Shifted energy fluxes, increased Bowen ratios, and reduced thaw depths linked with drainage-induced changes in permafrost ecosystem structure

Mathias Göckede, Fanny Kittler, Min Jung Kwon, Ina Burjack, Martin Heimann, Olaf Kolle, Nikita Zimov, and Sergey Zimov

Abstract. Hydrologic conditions are a key factor in Arctic ecosystems, with strong influences on ecosystem structure and related effects on biogeophysical and biogeochemical processes. With systematic changes in water availability expected for large parts of the northern high-latitude region in the coming centuries, knowledge on shifts in ecosystem functionality triggered by altered water levels is crucial for reducing uncertainties in climate change predictions. Here, we present findings from paired ecosystem observations in northeast Siberia comprising a drained and a control site. At the drainage site, the water table has been artificially lowered by up to 30 cm in summer for more than a decade. This sustained primary disturbance in hydrologic conditions has triggered a suite of secondary shifts in ecosystem properties, including vegetation community structure, snow cover dynamics, and radiation budget, all of which influence the net effects of drainage. Reduced thermal conductivity in dry organic soils was identified as the dominating drainage effect on energy budget and soil thermal regime. Through this effect, reduced heat transfer into deeper soil layers leads to shallower thaw depths, initially leading to a stabilization of organic permafrost soils, while the long-term effects on permafrost temperature trends still need to be assessed.

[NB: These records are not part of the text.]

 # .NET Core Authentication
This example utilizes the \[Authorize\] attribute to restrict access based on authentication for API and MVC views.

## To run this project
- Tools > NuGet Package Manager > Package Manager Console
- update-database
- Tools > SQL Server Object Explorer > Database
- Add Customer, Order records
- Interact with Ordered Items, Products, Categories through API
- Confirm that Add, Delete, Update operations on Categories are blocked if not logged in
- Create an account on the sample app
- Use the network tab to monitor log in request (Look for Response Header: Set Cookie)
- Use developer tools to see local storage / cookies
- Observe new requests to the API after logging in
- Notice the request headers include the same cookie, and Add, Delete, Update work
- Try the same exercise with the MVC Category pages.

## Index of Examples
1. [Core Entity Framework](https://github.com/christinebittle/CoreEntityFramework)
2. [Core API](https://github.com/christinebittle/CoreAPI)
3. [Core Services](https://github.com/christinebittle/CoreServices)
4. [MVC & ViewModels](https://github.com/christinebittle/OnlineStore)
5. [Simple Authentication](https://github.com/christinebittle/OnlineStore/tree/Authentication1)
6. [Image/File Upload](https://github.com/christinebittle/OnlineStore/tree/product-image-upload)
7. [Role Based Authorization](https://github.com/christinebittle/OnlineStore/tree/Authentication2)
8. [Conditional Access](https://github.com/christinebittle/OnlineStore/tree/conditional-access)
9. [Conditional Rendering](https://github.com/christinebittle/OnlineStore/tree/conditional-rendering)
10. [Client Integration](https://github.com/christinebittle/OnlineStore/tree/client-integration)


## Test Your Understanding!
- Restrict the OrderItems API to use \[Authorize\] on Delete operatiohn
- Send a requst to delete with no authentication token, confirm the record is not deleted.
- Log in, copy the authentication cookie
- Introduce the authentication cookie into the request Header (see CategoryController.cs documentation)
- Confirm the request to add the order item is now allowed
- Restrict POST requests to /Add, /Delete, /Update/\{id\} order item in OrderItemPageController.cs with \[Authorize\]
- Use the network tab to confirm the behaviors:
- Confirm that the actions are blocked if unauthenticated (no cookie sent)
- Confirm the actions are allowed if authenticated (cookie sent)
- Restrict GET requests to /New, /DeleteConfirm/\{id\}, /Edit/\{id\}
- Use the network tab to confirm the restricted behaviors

At the same time, more energy is transferred back into the atmosphere as sensible heat in the drained area, which may trigger a warming of the lower atmospheric surface layer.

Short summary
Shifts in hydrologic conditions will be a key factor for the sustainability of Arctic ecosystems under future climate change. Using a long-term manipulation experiment, we analyzed how energy exchange processes within a permafrost ecosystem react to sustained dry conditions. Changes in several important ecosystem characteristics lead to reduced evapotranspiration and increased sensible heat fluxes. Heat transfer into the soil was strongly reduced, keeping the permafrost colder.